*** Opening Source material ***
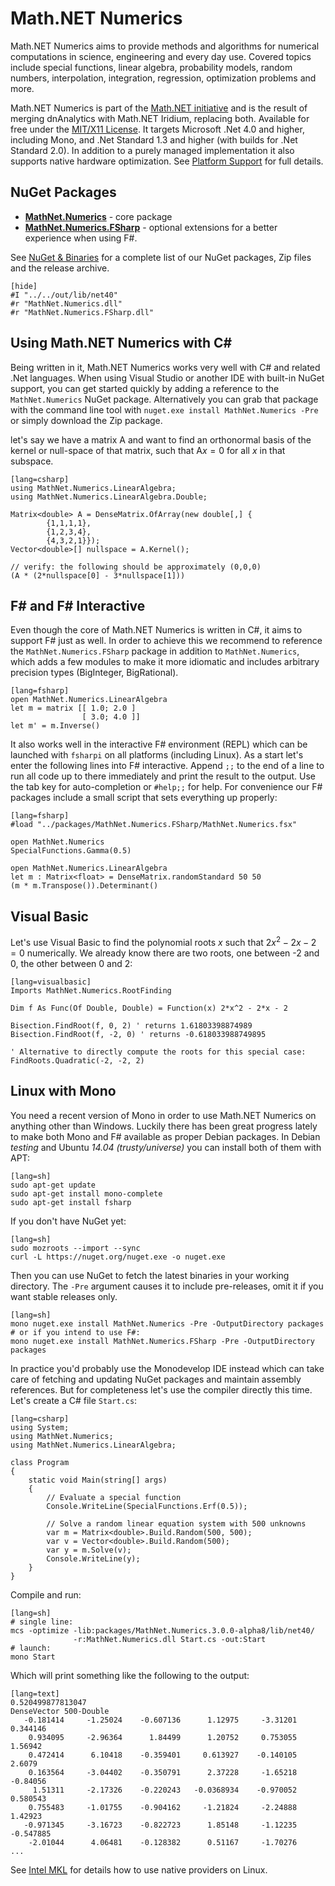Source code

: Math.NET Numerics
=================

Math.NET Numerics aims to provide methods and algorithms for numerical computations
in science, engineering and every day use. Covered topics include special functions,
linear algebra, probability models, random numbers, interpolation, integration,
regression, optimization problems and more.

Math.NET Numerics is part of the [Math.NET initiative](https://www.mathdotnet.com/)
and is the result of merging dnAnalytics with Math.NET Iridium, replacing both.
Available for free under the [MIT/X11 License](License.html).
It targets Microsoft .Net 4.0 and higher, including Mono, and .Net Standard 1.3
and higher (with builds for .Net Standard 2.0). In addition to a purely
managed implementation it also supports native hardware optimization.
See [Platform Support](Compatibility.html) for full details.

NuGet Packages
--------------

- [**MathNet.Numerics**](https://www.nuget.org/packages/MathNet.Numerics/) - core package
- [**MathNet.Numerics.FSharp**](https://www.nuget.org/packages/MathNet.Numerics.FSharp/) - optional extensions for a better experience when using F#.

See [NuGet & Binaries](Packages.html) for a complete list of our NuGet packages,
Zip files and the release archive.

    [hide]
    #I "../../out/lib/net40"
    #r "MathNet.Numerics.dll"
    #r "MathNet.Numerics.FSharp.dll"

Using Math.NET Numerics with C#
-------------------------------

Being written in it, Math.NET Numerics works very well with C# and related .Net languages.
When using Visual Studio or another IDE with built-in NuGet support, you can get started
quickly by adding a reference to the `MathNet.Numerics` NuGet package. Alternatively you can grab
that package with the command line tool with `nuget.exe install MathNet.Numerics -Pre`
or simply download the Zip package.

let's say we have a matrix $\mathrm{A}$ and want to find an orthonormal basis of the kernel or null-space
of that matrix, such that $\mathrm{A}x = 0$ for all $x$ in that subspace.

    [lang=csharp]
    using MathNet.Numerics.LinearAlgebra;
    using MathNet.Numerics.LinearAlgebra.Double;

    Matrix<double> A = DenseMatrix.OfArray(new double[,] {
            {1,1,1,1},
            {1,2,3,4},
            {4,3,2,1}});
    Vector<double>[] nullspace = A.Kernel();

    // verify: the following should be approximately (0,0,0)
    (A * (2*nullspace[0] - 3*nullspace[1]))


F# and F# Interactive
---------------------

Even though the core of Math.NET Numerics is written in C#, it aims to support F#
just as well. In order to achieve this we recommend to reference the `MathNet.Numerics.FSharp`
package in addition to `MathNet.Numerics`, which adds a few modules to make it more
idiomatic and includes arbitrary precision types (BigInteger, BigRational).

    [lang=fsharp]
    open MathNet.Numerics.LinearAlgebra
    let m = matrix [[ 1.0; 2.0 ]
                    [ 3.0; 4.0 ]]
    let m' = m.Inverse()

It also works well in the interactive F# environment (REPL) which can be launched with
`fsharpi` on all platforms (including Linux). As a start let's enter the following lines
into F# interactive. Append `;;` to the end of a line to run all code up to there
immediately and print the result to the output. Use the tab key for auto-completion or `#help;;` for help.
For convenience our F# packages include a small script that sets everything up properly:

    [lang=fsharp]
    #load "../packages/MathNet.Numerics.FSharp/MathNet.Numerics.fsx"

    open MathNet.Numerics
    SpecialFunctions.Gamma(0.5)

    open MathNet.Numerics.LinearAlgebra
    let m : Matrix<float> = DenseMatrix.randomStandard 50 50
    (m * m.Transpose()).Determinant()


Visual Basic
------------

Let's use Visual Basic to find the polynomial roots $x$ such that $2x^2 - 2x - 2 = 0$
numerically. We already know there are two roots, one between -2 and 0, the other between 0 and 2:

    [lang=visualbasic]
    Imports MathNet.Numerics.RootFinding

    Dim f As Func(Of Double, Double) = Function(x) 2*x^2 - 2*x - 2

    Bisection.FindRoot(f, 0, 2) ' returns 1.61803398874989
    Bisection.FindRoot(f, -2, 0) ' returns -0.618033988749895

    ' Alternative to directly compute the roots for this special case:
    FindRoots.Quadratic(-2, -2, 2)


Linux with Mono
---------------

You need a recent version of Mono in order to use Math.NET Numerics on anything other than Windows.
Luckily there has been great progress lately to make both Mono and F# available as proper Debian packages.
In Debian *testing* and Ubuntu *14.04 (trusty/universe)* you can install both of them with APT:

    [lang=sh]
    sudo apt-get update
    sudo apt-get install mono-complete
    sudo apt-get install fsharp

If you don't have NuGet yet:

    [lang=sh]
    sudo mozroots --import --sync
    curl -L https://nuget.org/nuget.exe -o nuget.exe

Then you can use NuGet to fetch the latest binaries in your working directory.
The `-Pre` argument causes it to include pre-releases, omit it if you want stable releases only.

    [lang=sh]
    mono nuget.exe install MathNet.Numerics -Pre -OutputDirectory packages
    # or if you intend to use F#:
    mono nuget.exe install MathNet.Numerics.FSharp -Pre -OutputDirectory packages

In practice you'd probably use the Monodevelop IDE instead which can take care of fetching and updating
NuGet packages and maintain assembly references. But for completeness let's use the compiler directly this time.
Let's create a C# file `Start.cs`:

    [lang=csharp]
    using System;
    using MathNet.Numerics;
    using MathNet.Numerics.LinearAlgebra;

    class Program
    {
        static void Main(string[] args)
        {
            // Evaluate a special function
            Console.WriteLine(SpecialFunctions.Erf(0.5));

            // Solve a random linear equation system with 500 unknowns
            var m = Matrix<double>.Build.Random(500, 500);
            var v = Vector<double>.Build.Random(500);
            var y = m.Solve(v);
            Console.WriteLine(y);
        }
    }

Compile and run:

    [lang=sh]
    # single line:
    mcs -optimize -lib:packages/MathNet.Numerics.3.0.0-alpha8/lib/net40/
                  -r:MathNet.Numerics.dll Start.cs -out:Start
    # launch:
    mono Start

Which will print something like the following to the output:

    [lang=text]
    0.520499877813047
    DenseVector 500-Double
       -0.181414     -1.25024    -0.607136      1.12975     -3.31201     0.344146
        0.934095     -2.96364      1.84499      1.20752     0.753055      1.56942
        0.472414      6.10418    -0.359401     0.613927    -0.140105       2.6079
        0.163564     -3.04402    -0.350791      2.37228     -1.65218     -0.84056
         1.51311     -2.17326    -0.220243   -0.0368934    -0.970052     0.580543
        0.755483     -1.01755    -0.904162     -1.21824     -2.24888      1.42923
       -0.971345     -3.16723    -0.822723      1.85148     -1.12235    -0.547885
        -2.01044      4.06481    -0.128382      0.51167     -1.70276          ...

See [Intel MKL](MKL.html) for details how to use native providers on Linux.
*** Closing Source material ***
Directions: Of the entries above, repeat exactly the lines between the line with "immediately and print" and the line with "In practice you'd", inclusive, and no others.

Task result:
immediately and print the result to the output. Use the tab key for auto-completion or `#help;;` for help.
For convenience our F# packages include a small script that sets everything up properly:

    [lang=fsharp]
    #load "../packages/MathNet.Numerics.FSharp/MathNet.Numerics.fsx"

    open MathNet.Numerics
    SpecialFunctions.Gamma(0.5)

    open MathNet.Numerics.LinearAlgebra
    let m : Matrix<float> = DenseMatrix.randomStandard 50 50
    (m * m.Transpose()).Determinant()


Visual Basic
------------

Let's use Visual Basic to find the polynomial roots $x$ such that $2x^2 - 2x - 2 = 0$
numerically. We already know there are two roots, one between -2 and 0, the other between 0 and 2:

    [lang=visualbasic]
    Imports MathNet.Numerics.RootFinding

    Dim f As Func(Of Double, Double) = Function(x) 2*x^2 - 2*x - 2

    Bisection.FindRoot(f, 0, 2) ' returns 1.61803398874989
    Bisection.FindRoot(f, -2, 0) ' returns -0.618033988749895

    ' Alternative to directly compute the roots for this special case:
    FindRoots.Quadratic(-2, -2, 2)


Linux with Mono
---------------

You need a recent version of Mono in order to use Math.NET Numerics on anything other than Windows.
Luckily there has been great progress lately to make both Mono and F# available as proper Debian packages.
In Debian *testing* and Ubuntu *14.04 (trusty/universe)* you can install both of them with APT:

    [lang=sh]
    sudo apt-get update
    sudo apt-get install mono-complete
    sudo apt-get install fsharp

If you don't have NuGet yet:

    [lang=sh]
    sudo mozroots --import --sync
    curl -L https://nuget.org/nuget.exe -o nuget.exe

Then you can use NuGet to fetch the latest binaries in your working directory.
The `-Pre` argument causes it to include pre-releases, omit it if you want stable releases only.

    [lang=sh]
    mono nuget.exe install MathNet.Numerics -Pre -OutputDirectory packages
    # or if you intend to use F#:
    mono nuget.exe install MathNet.Numerics.FSharp -Pre -OutputDirectory packages

In practice you'd probably use the Monodevelop IDE instead which can take care of fetching and updating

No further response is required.